Yeah, there's a name line that goes nowhere before Pennsylvania on my mother's side, so I assume the name was shortened at Ellis Island to its fairly unique form. "Somewhere in the Germanic world, might start with these four letters*" doesn't really narrow it down. I don't know if there has ever been a way to track down those changes in public documents alone.
*The Xkcdobrowski were mostly from Lower Silesia
Probably the wildest name change I have heard of was a man of Croatian descent whose name was of "Bremenxxx" based on his grandfather having arrived on the Bremen and subsequent Ellis Island paperwork confusion.
I was a bit surprised that one of my lines "Folsom" returns "No Data" in the tool. I knew they had originally come to (Mass and NH) from the town of Foulsham in Norfolk but did not realize that variant of the name not used in England. (There are some Foulshams in that vicinity and another place in the south of England.)
Foulsham Prison Blues was the Johnny Cash cover album by Sean Connery.

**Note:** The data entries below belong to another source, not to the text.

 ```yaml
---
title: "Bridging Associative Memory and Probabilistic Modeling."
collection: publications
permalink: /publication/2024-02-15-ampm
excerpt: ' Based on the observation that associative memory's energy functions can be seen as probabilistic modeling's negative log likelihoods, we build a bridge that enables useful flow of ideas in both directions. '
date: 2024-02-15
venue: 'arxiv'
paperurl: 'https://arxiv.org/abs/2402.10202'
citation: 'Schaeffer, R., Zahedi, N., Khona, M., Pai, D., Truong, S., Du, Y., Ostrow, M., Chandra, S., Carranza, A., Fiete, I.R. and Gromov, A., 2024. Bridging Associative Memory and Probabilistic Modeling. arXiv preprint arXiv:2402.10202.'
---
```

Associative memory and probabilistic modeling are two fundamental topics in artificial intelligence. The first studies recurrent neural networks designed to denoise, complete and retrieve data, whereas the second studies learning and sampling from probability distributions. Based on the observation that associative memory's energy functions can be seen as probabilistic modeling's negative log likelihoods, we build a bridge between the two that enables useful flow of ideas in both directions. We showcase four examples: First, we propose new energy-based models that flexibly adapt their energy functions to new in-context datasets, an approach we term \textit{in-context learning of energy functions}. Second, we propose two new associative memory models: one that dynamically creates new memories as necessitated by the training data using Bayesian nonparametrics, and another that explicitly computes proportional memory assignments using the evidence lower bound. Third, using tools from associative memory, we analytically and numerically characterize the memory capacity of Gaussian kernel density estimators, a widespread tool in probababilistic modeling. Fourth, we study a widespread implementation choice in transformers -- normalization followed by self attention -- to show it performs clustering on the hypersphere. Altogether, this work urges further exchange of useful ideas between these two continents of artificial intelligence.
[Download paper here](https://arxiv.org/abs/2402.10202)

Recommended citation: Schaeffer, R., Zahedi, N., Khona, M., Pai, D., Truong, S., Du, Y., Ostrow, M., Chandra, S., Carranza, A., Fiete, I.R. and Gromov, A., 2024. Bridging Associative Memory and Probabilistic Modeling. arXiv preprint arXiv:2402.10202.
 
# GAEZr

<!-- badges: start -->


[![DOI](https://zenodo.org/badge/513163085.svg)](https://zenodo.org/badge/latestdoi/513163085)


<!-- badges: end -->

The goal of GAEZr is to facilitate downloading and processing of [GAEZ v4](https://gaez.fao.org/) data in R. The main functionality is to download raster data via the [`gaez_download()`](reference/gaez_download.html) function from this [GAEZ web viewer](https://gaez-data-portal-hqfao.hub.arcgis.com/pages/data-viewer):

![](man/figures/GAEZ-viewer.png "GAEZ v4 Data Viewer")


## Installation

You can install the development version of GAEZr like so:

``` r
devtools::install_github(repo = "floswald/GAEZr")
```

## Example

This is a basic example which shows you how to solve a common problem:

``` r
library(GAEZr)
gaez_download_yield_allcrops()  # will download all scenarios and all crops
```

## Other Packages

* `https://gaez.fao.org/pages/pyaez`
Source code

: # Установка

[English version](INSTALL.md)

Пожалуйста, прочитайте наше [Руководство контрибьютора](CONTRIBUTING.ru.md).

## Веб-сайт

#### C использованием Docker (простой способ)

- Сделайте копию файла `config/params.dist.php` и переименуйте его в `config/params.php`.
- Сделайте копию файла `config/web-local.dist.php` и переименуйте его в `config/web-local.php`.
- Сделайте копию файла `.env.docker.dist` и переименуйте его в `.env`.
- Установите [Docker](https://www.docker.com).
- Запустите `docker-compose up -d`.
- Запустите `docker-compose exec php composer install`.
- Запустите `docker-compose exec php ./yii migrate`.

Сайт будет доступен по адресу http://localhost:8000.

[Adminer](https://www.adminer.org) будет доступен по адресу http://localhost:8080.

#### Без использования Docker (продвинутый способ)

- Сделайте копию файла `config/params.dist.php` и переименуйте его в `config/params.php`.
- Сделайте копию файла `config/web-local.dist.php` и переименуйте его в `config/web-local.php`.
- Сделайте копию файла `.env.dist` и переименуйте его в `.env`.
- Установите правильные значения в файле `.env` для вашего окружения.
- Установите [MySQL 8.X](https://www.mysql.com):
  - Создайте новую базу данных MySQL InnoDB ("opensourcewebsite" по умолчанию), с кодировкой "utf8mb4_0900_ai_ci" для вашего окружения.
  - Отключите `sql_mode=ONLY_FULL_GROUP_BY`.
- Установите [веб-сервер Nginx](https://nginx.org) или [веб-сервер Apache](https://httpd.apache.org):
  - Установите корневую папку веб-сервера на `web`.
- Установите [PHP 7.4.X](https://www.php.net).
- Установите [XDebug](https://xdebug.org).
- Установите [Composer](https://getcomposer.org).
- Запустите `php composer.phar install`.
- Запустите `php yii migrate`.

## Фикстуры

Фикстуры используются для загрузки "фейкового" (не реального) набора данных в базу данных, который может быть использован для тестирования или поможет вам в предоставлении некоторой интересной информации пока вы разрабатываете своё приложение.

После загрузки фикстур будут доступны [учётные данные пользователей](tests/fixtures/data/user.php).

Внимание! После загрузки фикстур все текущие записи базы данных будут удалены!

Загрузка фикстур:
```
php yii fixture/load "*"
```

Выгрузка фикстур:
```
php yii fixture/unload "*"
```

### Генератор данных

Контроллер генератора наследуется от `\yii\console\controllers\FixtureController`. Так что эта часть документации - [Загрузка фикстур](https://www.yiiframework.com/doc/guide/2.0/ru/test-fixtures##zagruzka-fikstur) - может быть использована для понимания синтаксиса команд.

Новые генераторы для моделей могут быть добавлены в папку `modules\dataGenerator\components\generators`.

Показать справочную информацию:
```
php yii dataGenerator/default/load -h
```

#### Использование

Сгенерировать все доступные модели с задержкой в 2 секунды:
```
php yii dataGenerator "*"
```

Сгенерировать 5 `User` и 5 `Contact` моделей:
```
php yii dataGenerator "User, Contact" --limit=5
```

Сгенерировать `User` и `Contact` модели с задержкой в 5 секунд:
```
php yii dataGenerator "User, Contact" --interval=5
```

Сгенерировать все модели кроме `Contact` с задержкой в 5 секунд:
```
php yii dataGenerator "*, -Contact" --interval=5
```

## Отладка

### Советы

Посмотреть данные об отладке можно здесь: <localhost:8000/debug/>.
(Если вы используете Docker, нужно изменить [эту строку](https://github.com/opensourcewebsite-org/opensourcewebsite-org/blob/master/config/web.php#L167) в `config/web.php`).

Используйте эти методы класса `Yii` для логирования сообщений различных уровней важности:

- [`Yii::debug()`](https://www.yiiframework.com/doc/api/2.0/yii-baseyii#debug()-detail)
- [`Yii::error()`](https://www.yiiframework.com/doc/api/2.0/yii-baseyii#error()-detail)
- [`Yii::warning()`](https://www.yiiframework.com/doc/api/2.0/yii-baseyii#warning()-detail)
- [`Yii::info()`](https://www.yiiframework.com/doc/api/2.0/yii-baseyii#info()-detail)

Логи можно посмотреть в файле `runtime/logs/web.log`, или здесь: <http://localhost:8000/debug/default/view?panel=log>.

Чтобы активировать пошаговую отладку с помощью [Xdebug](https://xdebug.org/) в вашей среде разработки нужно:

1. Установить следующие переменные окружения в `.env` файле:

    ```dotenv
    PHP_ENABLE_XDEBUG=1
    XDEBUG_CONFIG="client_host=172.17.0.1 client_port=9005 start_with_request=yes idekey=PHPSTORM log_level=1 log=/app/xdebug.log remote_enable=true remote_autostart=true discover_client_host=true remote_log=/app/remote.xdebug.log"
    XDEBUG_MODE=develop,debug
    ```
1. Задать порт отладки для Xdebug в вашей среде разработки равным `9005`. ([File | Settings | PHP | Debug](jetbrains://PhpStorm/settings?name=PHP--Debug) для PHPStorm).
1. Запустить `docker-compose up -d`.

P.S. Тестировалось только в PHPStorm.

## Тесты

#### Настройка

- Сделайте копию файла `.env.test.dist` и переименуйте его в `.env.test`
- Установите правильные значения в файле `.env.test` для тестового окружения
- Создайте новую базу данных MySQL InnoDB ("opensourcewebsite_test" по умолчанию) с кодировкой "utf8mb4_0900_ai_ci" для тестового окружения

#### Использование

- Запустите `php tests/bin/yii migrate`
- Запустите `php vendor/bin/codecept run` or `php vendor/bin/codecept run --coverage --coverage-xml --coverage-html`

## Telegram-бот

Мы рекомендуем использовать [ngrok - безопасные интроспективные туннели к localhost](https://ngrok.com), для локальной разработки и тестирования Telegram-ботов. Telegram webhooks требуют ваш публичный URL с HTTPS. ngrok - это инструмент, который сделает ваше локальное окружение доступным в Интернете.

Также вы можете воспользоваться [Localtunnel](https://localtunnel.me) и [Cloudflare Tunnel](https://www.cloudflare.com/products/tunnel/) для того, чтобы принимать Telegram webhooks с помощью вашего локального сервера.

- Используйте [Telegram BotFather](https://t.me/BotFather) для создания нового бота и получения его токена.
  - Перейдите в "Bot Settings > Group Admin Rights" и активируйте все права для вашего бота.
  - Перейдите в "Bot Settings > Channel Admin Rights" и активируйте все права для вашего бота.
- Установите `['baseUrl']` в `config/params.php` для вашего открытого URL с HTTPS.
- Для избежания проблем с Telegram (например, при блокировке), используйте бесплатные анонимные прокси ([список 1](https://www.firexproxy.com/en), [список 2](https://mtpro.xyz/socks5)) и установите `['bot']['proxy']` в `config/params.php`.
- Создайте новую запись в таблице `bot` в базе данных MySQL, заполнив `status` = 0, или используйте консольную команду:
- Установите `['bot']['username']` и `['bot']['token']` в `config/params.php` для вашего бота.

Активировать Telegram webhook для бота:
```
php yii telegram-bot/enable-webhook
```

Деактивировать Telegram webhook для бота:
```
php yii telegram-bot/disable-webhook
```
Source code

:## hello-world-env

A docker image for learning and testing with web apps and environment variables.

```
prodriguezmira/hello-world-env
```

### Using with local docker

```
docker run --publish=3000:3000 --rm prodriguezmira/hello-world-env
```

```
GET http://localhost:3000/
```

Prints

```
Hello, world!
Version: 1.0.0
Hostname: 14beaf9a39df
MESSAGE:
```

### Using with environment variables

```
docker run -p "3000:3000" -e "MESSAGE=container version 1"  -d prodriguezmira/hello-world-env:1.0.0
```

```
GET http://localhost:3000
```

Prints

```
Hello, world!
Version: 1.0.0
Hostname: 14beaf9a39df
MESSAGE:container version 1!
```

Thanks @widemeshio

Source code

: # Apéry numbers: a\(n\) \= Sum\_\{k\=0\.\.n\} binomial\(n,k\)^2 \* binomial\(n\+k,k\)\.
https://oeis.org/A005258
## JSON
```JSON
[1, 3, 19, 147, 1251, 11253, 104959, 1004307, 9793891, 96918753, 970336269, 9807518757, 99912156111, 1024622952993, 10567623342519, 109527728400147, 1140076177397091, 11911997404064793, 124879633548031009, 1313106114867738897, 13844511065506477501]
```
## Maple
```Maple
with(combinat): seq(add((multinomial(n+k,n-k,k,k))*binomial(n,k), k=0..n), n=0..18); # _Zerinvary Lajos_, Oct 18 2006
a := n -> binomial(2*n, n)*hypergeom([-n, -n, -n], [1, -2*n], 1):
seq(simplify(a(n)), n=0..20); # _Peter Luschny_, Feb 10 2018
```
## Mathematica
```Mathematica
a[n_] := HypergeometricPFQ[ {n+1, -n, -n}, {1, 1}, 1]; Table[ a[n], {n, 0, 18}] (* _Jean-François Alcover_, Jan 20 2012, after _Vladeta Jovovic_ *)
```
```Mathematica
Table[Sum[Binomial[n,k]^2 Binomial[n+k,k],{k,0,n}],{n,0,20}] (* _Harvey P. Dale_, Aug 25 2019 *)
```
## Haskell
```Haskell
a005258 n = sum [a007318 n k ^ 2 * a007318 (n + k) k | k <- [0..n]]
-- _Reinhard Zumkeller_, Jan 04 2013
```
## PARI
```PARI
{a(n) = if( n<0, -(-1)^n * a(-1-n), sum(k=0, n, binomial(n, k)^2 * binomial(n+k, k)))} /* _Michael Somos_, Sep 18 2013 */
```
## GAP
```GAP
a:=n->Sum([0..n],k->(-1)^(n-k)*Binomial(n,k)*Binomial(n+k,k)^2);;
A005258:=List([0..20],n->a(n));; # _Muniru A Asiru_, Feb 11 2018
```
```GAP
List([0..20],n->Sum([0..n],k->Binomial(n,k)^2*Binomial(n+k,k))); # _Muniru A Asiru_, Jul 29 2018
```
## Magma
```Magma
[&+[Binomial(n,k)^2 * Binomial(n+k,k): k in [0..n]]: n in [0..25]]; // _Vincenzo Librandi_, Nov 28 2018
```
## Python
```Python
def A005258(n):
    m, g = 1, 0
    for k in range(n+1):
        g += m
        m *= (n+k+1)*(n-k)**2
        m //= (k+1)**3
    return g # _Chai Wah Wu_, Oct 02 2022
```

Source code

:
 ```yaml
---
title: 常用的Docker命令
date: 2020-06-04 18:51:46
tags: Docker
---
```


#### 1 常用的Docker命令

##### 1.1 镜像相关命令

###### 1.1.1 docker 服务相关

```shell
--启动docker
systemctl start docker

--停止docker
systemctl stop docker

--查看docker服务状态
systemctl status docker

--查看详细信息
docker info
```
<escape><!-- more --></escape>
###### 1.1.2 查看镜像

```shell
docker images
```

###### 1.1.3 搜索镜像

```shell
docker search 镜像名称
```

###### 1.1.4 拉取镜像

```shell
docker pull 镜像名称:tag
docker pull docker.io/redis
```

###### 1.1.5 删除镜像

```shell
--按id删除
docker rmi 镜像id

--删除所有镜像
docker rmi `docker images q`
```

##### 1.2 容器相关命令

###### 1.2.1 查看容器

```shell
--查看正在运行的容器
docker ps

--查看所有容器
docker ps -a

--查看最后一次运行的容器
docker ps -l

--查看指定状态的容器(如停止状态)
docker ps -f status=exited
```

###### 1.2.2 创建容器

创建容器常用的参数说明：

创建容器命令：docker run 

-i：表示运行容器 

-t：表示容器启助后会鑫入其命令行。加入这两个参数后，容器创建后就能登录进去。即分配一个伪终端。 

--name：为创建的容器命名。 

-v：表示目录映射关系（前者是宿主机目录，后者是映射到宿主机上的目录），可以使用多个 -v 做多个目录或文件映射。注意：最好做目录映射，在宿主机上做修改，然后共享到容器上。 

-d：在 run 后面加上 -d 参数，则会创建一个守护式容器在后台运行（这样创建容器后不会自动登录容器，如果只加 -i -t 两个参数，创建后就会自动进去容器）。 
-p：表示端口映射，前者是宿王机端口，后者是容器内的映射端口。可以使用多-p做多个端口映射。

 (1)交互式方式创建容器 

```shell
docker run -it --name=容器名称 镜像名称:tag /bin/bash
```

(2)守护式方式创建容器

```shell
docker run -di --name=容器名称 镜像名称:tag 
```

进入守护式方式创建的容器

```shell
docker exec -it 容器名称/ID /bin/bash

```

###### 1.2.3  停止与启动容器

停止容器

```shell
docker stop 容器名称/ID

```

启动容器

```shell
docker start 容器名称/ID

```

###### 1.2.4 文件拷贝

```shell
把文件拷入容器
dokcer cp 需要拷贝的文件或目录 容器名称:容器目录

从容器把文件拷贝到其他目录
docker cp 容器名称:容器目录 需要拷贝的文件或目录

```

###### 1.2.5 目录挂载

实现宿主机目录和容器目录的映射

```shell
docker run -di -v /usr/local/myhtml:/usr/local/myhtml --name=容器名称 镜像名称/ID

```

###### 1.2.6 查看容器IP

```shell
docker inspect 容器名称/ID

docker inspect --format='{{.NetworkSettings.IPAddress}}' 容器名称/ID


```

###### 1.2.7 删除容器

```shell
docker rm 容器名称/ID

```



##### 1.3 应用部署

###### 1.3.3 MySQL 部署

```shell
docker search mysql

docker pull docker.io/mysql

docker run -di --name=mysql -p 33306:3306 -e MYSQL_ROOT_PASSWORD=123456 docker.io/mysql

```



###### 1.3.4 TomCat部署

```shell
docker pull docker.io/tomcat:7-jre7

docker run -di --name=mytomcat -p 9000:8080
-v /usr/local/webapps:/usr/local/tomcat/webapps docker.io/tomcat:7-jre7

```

My Andersons are from Fife. My male line ancestors come from Shalbourne, Wilts, a home of the original Jethro Tull.
JPJ, have you tried GEDMatch?
Well, I uploaded my data at the urging of a distant cousin, but I've never had the patience (or I guess the interest) to figure it out. And now I'll probably be falsely ID'd as a serial killer.
150: Fair enough. But I was thinking of the sorry state of the RC records: for many parishes (especially in the west and north), the registers don't begin until well into the nineteenth century (which does have to do with, amongst other things, British policies toward the RC Church in Ireland).
(Btw, I've encountered a number of people, both Irish and Irish-American, who mistakenly believe the lack of records for their ancestor's RC parish has to do with the horrible destruction [the loss of the 19th-century Irish census: sob!] of 1922. Of course this is wrong: the Catholic registers were not housed at the PRO, because they were not state records.)
Spelling really does change.
Yes, this. Also, in many (probably most?) parts of the western world, surname spellings were not standardized until well into the nineteenth century. Prior to, say, 1850 (or maybe even 1900?), "variant" surname spellings in both church and state records are more the norm than the exception.
Back when the church was the main impediment to marrying your cousin, having their records be confusing was a big help.
My name is centred on Antrim, I think, plus across the Scottish central belt, although I think much more common in Ayrshire and Lanarkshire than anywhere else. Especially if you use historic surname maps. The 1881 census, which is just mainland UK, it's all Ayrshire and Lanarkshire.*
Which would make sense if you think of the name as being east coast of Ulster and west coast of Lowland Scotland (which are only a few miles apart, albeit with a sea in the middle).
My great uncle moved to Canada in the early 20th century, and I wouldn't be surprised if there's a connection to the hockey player.**
* although the tiny bit of digging suggests that the ancestors who came to Scotland in the 19th century were from Donegal and Mayo, I think.
** although also entirely possible none at all, since there were plenty of other people with the same surname emigrating at the same time.